Pharmacokinetic and Pharmacodynamic Analysis of Subcutaneous Tocilizumab in Patients With Rheumatoid Arthritis From 2 Randomized, Controlled Trials: SUMMACTA and BREVACTA

Abstract

Tocilizumab is a humanized anti-interleukin-6 receptor antibody for treating rheumatoid arthritis. Pharmacokinetic/pharmacodynamic analysis was performed on the 24-week double-blind parts of 2 randomized, controlled trials: SUMMACTA and BREVACTA. SUMMACTA compared subcutaneous tocilizumab 162 mg every week to intravenous tocilizumab 8 mg/kg every 4 weeks, whereas BREVACTA evaluated 162 mg subcutaneous tocilizumab every 2 weeks versus placebo. In addition to noncompartmental analysis, a 2-compartment population pharmacokinetic model, with first-order absorption (for subcutaneous) and linear and Michaelis-Menten elimination was used. Mean observed steady-state predose tocilizumab concentrations in week 24 were 40 and 7.4 μg/mL for subcutaneous every-week and every-2-week dosing, respectively, and 18 μg/mL for intravenous dosing. In the population PK model, body weight was an important covariate affecting clearance and volume of distribution. Mean ± SD population-predicted predose concentration for patients ≥100 kg was 23.0 ± 13.5 μg/mL for subcutaneous tocilizumab every week and 1.0 ± 1.6 μg/mL for every 2 weeks. Efficacy was lowest with subcutaneous every-2-week dosing in patients > 100 kg, reflecting lower exposure. The subcutaneous every-2-week regimen is not recommended for these patients. Pharmacodynamic responses were comparable for the every-week subcutaneous and every-4-week intravenous regimens and less pronounced with the every-2-week subcutaneous regimen. No trend was observed for increased adverse events with increasing tocilizumab exposure. The results of this analysis are consistent with the noninferiority of efficacy of the every-week subcutaneous regimen to the every-4-week intravenous regimen and the superiority of the every-2-week subcutaneous regimen to placebo. These results support the label recommendations for subcutaneous dosing of tocilizumab in rheumatoid arthritis patients.

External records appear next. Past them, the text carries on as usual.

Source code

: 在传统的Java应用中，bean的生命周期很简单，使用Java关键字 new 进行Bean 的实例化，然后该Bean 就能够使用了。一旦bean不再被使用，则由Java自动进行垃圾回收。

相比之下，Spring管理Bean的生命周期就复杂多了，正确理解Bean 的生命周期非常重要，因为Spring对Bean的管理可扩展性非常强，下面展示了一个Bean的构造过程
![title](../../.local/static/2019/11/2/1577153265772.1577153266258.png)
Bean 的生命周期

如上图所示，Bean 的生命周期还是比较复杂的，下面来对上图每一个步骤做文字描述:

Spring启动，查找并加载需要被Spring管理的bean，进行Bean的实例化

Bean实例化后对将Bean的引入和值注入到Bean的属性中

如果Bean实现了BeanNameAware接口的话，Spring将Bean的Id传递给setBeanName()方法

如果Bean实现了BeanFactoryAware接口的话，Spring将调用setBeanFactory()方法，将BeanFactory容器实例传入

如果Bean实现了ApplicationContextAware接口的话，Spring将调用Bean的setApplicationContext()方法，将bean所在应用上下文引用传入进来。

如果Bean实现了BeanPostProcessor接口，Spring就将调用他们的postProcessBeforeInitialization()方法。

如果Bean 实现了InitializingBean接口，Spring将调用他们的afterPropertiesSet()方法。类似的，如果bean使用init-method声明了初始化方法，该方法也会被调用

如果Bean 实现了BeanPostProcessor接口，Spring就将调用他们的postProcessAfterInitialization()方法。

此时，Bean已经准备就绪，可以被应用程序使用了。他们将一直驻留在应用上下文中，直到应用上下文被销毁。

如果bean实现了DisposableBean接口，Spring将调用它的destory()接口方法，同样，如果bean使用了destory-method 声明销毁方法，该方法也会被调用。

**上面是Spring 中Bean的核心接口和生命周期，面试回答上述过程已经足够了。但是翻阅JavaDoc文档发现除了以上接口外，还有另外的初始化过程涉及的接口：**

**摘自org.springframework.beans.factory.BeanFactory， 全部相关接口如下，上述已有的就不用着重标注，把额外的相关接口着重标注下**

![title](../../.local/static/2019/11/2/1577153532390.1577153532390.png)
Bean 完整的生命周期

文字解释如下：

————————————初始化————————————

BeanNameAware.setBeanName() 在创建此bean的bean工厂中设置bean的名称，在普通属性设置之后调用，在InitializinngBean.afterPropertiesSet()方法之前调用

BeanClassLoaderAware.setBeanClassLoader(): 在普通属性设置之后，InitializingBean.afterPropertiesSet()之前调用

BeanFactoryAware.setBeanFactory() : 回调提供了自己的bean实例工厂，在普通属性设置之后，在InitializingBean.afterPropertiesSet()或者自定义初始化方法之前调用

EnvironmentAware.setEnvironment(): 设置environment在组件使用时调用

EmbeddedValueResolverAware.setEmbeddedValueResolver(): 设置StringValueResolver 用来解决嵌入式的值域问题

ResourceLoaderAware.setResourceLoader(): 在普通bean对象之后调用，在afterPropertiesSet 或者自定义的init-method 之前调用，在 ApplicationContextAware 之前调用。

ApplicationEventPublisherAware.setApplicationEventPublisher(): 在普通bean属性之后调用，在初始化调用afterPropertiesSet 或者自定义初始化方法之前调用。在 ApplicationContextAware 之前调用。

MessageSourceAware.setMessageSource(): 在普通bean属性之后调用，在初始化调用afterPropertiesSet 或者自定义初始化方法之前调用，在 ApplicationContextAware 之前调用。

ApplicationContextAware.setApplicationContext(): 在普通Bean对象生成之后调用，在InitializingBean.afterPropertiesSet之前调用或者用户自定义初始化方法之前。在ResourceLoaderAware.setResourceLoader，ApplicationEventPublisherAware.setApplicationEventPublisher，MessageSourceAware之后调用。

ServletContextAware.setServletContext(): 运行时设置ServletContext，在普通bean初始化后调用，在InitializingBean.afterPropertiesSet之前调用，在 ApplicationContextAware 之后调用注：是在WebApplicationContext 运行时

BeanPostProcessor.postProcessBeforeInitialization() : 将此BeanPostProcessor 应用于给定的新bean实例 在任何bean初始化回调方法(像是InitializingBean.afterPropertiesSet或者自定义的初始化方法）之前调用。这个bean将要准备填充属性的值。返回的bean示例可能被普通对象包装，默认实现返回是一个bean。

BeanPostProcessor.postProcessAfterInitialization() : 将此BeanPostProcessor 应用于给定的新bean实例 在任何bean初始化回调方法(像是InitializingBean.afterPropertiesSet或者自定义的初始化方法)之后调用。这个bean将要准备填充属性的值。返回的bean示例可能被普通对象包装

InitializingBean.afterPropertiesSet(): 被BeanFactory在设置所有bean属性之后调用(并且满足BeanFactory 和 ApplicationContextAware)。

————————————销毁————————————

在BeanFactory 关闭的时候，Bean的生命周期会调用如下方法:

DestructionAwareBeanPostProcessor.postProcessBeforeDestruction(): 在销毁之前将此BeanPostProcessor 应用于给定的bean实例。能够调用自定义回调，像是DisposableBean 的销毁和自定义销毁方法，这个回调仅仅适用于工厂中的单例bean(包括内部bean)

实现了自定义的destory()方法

Keywords: pharmacokinetics; rheumatoid arthritis; subcutaneous; tocilizumab.

Figure 1

Mean observed predose tocilizumab concentrations for SC QW, SC Q2W, or IV Q4W dosing. Error bars show standard error. IV, intravenous; Q2W, every 2 weeks; Q4W, every 4 weeks; QW, weekly; SC, subcutaneous; TCZ, tocilizumab.

Figure 2

Simulated tocilizumab serum concentrations over time at steady state. Black line, tocilizumab 8 mg/kg IV Q4W; blue line, tocilizumab 162 mg SC QW; green line, tocilizumab 162 mg SC Q2W. IV, intravenous; Q2W, every 2 weeks; Q4W, every 4 weeks; QW, weekly; SC, subcutaneous; TCZ, tocilizumab.

Figure 3

Mean IL‐6 (A), sIL‐6R (B), CRP (C), and ESR (D) levels following treatment with SC or IV tocilizumab. Error bars show standard error. CRP, C‐reactive protein; ESR, erythrocyte sedimentation rate; IL‐6, interleukin 6; IV, intravenous; Q2W, every 2 weeks; Q4W, every 4 weeks; QW, weekly; SC, subcutaneous; sIL‐6R, soluble IL‐6 receptor; TCZ, tocilizumab.